Core Confluence Elements
These are the primary factors to verify first:
- Daily Cycle Position: Determine where price currently sits within the daily cycle (Accumulation → Manipulation → Distribution). Entering early in the cycle captures large moves; entering late increases the risk of reversal.
- FVG Fill (Fair Value Gap Fill): Zones where HTF Fair Value Gaps are being filled represent key areas where algorithms re-enter the market. The 50% level of an FVG — the CE (Consequent Encroachment) — is a particularly important reaction level.
- LTF AC Mitigation (Low Time Frame Algorithmic Candle Mitigation): Confirm the point at which algorithmic candles are mitigated on lower time frames. This indicates that institutions have executed orders at that price level.
- MS (Market Structure Shift) Confirmation: Verify whether a market structure shift has occurred. The moment the pattern of highs and lows changes is the first signal of a directional reversal.
Risk Entry Confluence
Risk Entry involves entering based solely on HTF analysis without LTF confirmation, so a strong confluence combination is an absolute prerequisite:
- MM Sell/Buy Model Active: Only attempt when the Market Maker model is clearly unfolding. The Accumulation-Manipulation-Distribution flow must be distinct.
- Appropriate Daily Cycle Position: Immediately after the manipulation phase or at the early distribution stage is most ideal.
- Very Strong AC Present: Not an ordinary AC — an algorithmic candle rated "Very Strong" accompanied by significant displacement must exist.
- Extreme Premium/Discount Zone: Price must be positioned at the extreme premium (above 80%) or discount (below 20%) of the overall range.
Practical Tip: Only consider Risk Entry when all four elements are satisfied.
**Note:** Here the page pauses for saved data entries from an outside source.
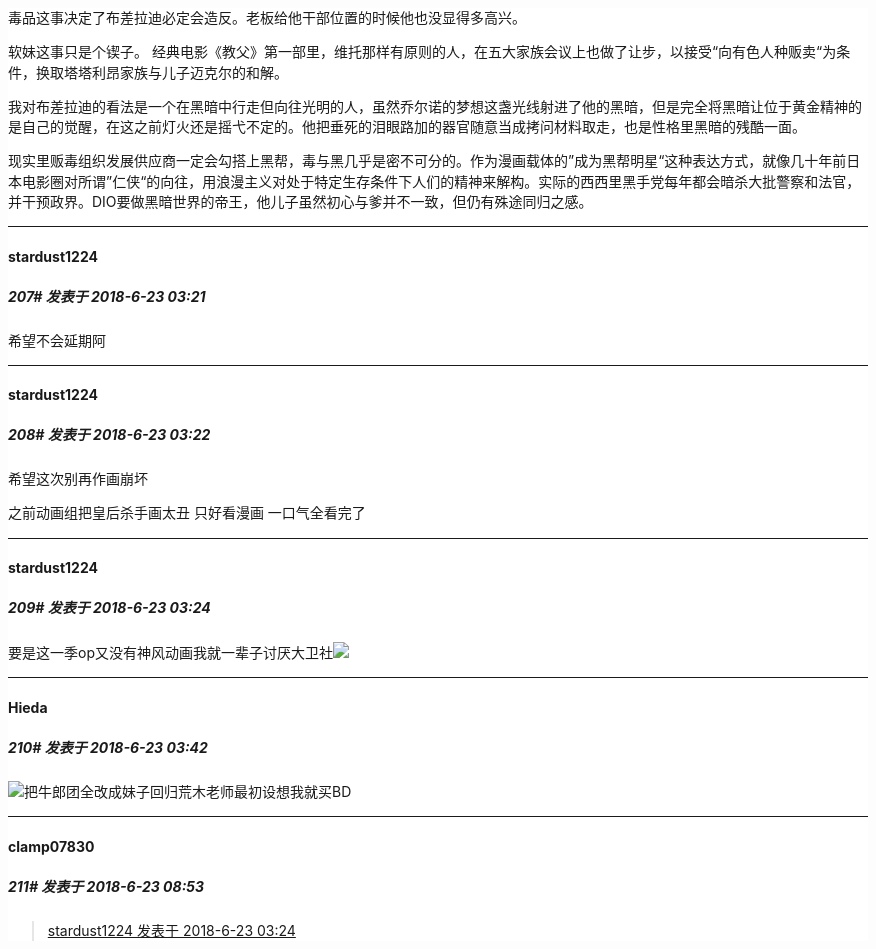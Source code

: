 毒品这事决定了布差拉迪必定会造反。老板给他干部位置的时候他也没显得多高兴。


软妹这事只是个锲子。</blockquote>
经典电影《教父》第一部里，维托那样有原则的人，在五大家族会议上也做了让步，以接受“向有色人种贩卖“为条件，换取塔塔利昂家族与儿子迈克尔的和解。

我对布差拉迪的看法是一个在黑暗中行走但向往光明的人，虽然乔尔诺的梦想这盏光线射进了他的黑暗，但是完全将黑暗让位于黄金精神的是自己的觉醒，在这之前灯火还是摇弋不定的。他把垂死的泪眼路加的器官随意当成拷问材料取走，也是性格里黑暗的残酷一面。


现实里贩毒组织发展供应商一定会勾搭上黑帮，毒与黑几乎是密不可分的。作为漫画载体的”成为黑帮明星“这种表达方式，就像几十年前日本电影圈对所谓”仁侠“的向往，用浪漫主义对处于特定生存条件下人们的精神来解构。实际的西西里黑手党每年都会暗杀大批警察和法官，并干预政界。DIO要做黑暗世界的帝王，他儿子虽然初心与爹并不一致，但仍有殊途同归之感。


-----

####  stardust1224  
##### 207#       发表于 2018-6-23 03:21


希望不会延期阿


-----

####  stardust1224  
##### 208#       发表于 2018-6-23 03:22


希望这次别再作画崩坏

之前动画组把皇后杀手画太丑 只好看漫画 一口气全看完了


-----

####  stardust1224  
##### 209#       发表于 2018-6-23 03:24


要是这一季op又没有神风动画我就一辈子讨厌大卫社<img src="https://static.saraba1st.com/image/smiley/face2017/134.png" referrerpolicy="no-referrer">


-----

####  Hieda  
##### 210#       发表于 2018-6-23 03:42


<img src="https://static.saraba1st.com/image/smiley/face2017/066.png" referrerpolicy="no-referrer">把牛郎团全改成妹子回归荒木老师最初设想我就买BD


-----

####  clamp07830  
##### 211#       发表于 2018-6-23 08:53


<blockquote><a href="httphttps://bbs.saraba1st.com/2b/forum.php?mod=redirect&amp;goto=findpost&amp;pid=40083537&amp;ptid=1574553" target="_blank">stardust1224 发表于 2018-6-23 03:24</a>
If even one is missing, switch to Confirm Entry for safety.
Confirm Entry Confluence
This confluence provides a more stable entry with a higher win rate, as it involves additional confirmation steps:
- HTF Mitigation Awaited: Enter only after confirming price has reacted at a key HTF level (order block, FVG, etc.).
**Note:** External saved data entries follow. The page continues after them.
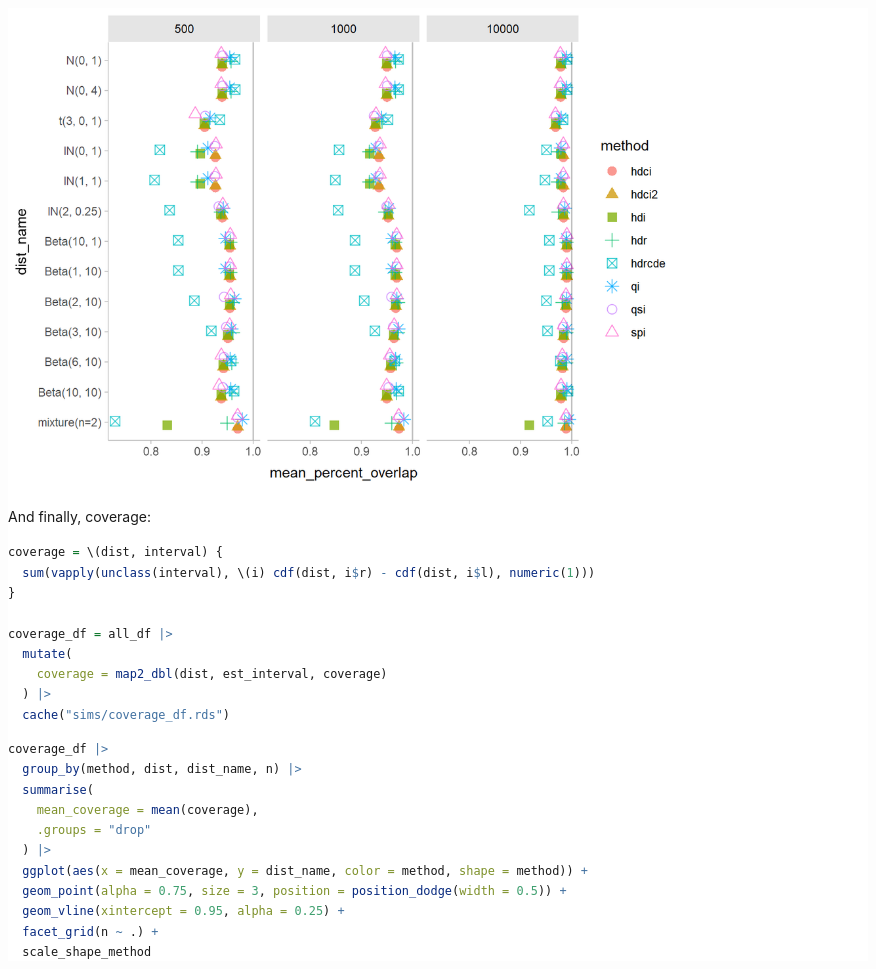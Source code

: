 <img src="interval-estimators_files/figure-gfm/percent_overlap_plot-1.png" width="672" />

And finally, coverage:

``` r
coverage = \(dist, interval) {
  sum(vapply(unclass(interval), \(i) cdf(dist, i$r) - cdf(dist, i$l), numeric(1)))
}

coverage_df = all_df |>
  mutate(
    coverage = map2_dbl(dist, est_interval, coverage)
  ) |>
  cache("sims/coverage_df.rds")
```

``` r
coverage_df |>
  group_by(method, dist, dist_name, n) |>
  summarise(
    mean_coverage = mean(coverage),
    .groups = "drop"
  ) |>
  ggplot(aes(x = mean_coverage, y = dist_name, color = method, shape = method)) +
  geom_point(alpha = 0.75, size = 3, position = position_dodge(width = 0.5)) +
  geom_vline(xintercept = 0.95, alpha = 0.25) +
  facet_grid(n ~ .) +
  scale_shape_method 
```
- AHS (Asian High/Low Sweep): Confirm the pattern where the Asian session high or low is swept before price reverses. This signals that institutions have cleared Asian session liquidity.
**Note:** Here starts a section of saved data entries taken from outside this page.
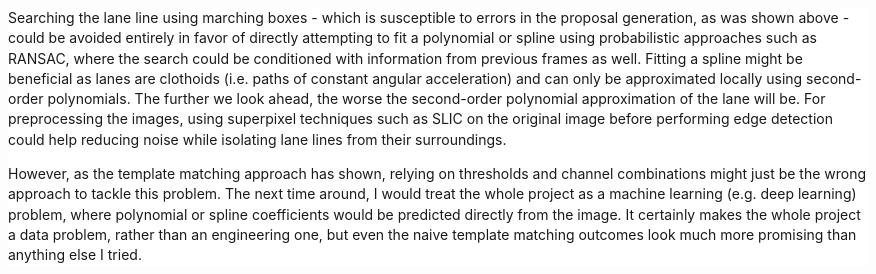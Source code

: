 Searching the lane line using marching boxes - which is susceptible to errors in the proposal generation, as was shown above - could be avoided entirely in favor of directly attempting
to fit a polynomial or spline using probabilistic approaches such as RANSAC, where the search could be conditioned with 
information from previous frames as well. Fitting a spline might be beneficial as lanes are clothoids (i.e. paths of
constant angular acceleration) and can only be approximated locally using second-order polynomials. The further
we look ahead, the worse the second-order polynomial approximation of the lane will be.
For preprocessing the images, using superpixel techniques such as SLIC on the original image before performing edge detection could help reducing noise while isolating lane lines from their surroundings. 

However, as the template matching approach has shown, relying on thresholds and channel combinations might just be the wrong approach to tackle this problem. The next time around, I would treat the whole project
as a machine learning (e.g. deep learning) problem, where polynomial or spline coefficients would be predicted directly from the image. It certainly makes the whole project a data problem, rather than an
engineering one, but even the naive template matching outcomes look much more promising than anything else I tried.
- AVB (Asia Volume Balance): Identify the volume equilibrium point formed during the Asian session. This level acts as significant support/resistance in subsequent sessions.
- LTF Structure Confirmation: Enter only after a directional reversal structure is completed on lower time frames (5M, 1M).
Advanced LTF Confluence
These additional elements help refine entry timing. They are never used in isolation — they serve to add conviction on top of core confluence:
- AMD (Accumulation Manipulation Distribution): Identify the AMD pattern within the Asian session. After the Asian session forms a range (accumulation), London open sweeps one side (manipulation) and drives price in the opposite direction (distribution) — a classic institutional pattern.
- High Impact Event Influence: Recognize when events such as NFP, FOMC, or CPI act as triggers for liquidity sweeps.
- Retail SNR (Support & Resistance): Support and resistance levels recognized by retail traders are zones where liquidity concentrates. Observe whether these levels get swept.
- Divergence Signals: Divergence with oscillators like RSI is merely a supplementary indicator in SMC on its own, but can serve as an additional confirming factor when combined with other confluence.
- HTF False Flag Patterns: Identify false signals on higher time frames to avoid institutional traps.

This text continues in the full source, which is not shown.